The ambitious agenda will explore how blockchain technology can be applied in everything from economic empowerment to identity, music, conservation, ocean protection — with the latter three especially fitting topics, given Branson’s work in music and conservation — and more.
Additional speakers include Brian Forde and Michael Casey of MIT, singer Imogen Heap, Conservation International President Jennifer Morrison, Saadia Madsbjerg of the Rockefeller Foundation, Young Sohn of Samsung Electronics, Gigi Brisson, founder of OceanElders, Bitpesa founder and CEO Elizabeth Rossiello and Vinny Lingham, founder of blockchain identity startup Civic. (Listen to my podcasts with Casey -- iTunes, Google Play -- Rossiello -- iTunes, Google Play -- and Lingham -- iTunes, Google Play.) While many blockchain events are dominated by men, nearly half of the summit attendees will be women.
While Bitfury began as a Bitcoin mining company — a firm that processed transactions on the network in order to earn the newly minted bitcoin produced by the software when new blocks of transactions were appended to the blockchain — it has considerably expanded its services to include blockchain-related hardware such as mining equipment and chips, as well as software, including the recently released Exonum, an enterprise blockchain product that secures data with the Bitcoin blockchain.
Along with that product expansion, it has begun to extend its mission into social causes, working on initiatives to put land titles onto blockchains, creating the Blockchain Trust Accelerator to facilitate the adoption of blockchain technology for purposes of social good, and forming the Global Blockchain Business Council to convene businesses around the world and advocate for blockchain technology.
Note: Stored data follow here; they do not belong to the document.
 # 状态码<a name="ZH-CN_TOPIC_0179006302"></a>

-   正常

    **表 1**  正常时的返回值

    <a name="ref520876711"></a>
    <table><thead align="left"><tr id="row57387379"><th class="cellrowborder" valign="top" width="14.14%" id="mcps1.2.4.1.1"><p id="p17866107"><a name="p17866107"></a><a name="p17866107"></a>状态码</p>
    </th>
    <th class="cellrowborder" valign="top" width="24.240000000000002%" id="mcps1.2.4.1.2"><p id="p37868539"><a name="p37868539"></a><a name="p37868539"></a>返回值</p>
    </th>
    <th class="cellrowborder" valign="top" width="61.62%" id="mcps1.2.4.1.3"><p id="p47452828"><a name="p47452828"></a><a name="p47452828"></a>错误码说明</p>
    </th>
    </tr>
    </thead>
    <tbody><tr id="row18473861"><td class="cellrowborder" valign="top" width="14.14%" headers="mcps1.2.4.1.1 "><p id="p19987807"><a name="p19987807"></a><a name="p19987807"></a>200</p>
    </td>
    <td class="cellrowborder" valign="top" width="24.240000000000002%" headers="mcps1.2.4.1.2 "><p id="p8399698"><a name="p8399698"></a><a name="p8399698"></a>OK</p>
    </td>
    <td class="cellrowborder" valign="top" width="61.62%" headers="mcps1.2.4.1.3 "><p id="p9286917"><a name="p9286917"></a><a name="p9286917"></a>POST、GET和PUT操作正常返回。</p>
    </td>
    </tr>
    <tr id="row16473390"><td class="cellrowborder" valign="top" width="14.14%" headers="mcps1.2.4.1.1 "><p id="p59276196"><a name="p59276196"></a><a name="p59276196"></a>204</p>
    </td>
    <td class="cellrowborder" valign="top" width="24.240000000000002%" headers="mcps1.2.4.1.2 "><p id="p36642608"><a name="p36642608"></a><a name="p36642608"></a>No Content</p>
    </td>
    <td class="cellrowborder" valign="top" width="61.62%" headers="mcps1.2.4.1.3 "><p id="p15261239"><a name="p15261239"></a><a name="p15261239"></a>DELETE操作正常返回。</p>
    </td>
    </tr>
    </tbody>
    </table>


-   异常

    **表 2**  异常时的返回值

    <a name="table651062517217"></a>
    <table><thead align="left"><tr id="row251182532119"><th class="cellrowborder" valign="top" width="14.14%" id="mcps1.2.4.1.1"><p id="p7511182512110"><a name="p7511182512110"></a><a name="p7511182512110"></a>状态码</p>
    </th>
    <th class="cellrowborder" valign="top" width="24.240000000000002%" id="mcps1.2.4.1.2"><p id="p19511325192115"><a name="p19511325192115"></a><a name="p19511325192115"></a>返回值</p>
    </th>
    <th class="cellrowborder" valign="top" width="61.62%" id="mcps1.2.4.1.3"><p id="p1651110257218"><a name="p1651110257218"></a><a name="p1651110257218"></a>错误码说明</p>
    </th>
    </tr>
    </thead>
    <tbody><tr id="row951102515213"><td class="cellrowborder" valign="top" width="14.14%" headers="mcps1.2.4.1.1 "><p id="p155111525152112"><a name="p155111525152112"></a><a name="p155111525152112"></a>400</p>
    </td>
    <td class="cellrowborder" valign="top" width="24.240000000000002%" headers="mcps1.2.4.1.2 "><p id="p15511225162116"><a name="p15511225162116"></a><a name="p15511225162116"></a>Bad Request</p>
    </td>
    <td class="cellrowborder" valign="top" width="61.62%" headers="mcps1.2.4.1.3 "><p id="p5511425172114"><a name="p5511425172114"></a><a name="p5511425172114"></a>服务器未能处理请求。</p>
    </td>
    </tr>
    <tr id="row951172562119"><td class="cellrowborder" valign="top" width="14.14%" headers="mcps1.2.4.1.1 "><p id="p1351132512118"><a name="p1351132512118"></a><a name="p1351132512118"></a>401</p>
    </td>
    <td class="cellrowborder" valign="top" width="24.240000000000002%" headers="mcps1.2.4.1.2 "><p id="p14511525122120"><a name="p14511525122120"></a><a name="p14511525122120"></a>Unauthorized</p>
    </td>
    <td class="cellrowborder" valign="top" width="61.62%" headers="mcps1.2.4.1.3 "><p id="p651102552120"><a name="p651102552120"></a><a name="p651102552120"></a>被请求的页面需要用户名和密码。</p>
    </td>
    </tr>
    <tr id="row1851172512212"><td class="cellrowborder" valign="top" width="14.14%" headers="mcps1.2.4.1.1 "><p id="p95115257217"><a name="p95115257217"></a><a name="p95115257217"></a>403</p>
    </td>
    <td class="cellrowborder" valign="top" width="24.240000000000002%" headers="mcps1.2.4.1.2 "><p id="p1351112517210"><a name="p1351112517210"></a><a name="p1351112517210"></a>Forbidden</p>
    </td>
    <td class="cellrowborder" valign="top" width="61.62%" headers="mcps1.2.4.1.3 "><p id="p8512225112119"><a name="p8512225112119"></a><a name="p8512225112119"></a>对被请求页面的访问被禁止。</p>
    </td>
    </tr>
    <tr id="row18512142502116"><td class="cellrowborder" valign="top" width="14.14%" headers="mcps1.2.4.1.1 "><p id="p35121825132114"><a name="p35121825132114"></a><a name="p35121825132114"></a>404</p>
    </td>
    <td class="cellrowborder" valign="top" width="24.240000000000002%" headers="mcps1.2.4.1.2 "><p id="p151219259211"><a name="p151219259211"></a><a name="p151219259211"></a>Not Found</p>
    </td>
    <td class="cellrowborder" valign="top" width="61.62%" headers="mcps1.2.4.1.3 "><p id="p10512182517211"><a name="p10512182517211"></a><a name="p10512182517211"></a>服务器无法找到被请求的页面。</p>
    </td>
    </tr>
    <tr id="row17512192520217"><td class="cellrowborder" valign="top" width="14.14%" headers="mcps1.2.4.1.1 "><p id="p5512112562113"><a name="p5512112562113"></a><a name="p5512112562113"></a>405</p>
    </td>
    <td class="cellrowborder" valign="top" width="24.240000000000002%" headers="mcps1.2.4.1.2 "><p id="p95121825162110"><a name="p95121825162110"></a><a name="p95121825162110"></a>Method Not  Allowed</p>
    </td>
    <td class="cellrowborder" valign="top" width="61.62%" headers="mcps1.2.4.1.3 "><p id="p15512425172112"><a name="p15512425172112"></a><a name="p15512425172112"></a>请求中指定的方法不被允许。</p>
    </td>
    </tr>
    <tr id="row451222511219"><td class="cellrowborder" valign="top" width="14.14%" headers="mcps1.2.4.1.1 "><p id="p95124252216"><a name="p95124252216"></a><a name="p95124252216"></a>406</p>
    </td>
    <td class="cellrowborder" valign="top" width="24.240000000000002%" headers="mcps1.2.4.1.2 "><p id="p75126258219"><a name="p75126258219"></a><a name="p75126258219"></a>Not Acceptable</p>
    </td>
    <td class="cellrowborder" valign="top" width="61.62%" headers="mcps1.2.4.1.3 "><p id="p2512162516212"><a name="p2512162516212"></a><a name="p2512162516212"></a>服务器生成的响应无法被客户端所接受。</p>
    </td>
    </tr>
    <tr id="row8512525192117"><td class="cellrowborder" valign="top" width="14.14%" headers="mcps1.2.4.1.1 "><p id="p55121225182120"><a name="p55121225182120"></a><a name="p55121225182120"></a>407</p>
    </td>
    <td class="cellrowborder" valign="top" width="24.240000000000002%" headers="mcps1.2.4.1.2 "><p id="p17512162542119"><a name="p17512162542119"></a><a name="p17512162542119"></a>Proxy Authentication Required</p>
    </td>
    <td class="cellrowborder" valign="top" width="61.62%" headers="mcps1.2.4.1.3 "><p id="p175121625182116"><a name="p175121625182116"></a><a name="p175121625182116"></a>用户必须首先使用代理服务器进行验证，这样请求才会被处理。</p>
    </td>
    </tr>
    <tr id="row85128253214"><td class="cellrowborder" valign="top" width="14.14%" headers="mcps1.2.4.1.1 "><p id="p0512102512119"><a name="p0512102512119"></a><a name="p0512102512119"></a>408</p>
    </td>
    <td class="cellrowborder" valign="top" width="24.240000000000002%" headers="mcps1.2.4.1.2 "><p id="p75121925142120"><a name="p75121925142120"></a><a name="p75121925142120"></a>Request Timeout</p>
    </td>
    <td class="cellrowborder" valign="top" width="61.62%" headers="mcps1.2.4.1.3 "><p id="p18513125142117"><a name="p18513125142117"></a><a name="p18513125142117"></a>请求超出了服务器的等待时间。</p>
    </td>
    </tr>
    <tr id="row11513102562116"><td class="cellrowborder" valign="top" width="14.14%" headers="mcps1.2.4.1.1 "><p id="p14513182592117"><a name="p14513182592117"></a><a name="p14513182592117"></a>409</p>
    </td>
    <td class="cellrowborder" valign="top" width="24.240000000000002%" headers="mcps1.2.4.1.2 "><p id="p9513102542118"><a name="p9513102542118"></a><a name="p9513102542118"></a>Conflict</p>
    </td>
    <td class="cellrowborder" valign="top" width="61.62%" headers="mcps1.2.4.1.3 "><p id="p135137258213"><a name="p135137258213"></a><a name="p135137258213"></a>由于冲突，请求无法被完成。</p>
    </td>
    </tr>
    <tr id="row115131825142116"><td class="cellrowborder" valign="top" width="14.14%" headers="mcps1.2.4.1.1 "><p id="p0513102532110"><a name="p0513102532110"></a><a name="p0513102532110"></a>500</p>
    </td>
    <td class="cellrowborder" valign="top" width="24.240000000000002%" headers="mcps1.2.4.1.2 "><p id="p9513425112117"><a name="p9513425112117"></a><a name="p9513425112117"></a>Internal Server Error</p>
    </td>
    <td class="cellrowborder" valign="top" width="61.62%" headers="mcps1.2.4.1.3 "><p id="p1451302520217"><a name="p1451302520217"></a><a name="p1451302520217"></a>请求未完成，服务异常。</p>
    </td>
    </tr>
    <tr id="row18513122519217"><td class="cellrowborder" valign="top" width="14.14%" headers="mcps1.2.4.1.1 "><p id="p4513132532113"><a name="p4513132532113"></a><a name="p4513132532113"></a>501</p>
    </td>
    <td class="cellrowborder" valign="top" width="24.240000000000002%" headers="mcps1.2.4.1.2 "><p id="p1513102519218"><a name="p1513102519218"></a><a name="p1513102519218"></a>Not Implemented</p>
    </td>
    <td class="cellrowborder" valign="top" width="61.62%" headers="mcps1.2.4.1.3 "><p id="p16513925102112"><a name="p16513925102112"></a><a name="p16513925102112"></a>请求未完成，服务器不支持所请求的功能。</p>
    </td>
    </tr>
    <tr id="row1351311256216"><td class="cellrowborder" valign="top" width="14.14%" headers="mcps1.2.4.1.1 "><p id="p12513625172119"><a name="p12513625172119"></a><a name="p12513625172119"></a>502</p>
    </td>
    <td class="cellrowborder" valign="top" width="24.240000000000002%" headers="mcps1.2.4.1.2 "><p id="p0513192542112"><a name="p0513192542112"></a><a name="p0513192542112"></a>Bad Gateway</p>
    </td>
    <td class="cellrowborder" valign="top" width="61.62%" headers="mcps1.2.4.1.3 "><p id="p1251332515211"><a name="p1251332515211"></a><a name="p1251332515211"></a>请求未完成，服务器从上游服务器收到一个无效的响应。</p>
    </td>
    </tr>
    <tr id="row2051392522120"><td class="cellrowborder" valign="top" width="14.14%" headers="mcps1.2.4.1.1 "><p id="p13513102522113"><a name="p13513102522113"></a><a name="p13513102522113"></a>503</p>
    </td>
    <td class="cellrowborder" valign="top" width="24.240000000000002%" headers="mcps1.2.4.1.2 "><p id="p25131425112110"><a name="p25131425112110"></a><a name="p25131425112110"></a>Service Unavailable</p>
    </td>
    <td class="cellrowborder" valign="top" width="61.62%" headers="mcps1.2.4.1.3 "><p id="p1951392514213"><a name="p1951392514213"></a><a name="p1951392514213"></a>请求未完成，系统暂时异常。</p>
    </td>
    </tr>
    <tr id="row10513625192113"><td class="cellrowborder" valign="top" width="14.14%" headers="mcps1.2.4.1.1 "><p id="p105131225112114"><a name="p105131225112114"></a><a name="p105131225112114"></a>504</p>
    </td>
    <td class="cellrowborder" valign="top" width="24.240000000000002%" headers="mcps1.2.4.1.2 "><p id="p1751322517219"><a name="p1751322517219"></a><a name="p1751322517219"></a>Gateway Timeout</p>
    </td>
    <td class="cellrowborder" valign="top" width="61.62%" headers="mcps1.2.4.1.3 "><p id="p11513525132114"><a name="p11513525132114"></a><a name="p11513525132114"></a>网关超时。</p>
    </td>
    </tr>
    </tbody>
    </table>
The latter two organizations came out of past Necker Island summits, as did the Blockchain Alliance, which helps combat criminal activity on the blockchain. (Hear its founders, Jason Weinstein and Alan Cohn, on my podcast: iTunes, Google Play.)
Tai emphasized that the purpose of the summit was to inspire the attendees to take action. “This is active participation where the people in the room actually get to know each other well enough to rally around subject matter to create change,” he said. (Listen to my podcast with Tai here: iTunes, Google Play.)
Jamie Smith, Bitfury’s global chief communications officer, who previously worked for President Barack Obama’s administration, Hillary Clinton’s first presidential campaign and Secretary of State Madeleine Albright, added, “Our goal is to make our world a more livable, functioning place for people.”
The socially driven mission stems, in part, from Vavilov’s experience growing up in Latvia, which was first a part of the Soviet Union, and later the European Union. “My parents and the parents of my friends and a lot of families lost everything — money, pensions, everything — so one day, my mom just told me, no more toys anymore,” said Vavilov, describing his experience of the collapse of the Soviet Union. “I analyzed the situation later when I grew up, and I realized it happened because systems were not designed to work for people.” Now, however, he says, land titles or other assets can be placed on a blockchain, where they would time-stamped when entered, and they cannot be lost or altered once there.
Noting that the global study known as the Edelman Trust Barometer is at an all time low, Smith added that blockchains make it possible to create systems that give people more opportunity and access: “Most people in the world just want to do three things — protect their families, provide for their families, and if they’re lucky, they want to dream of a bigger better future, so that’s the focus of what we’re trying to accomplish.”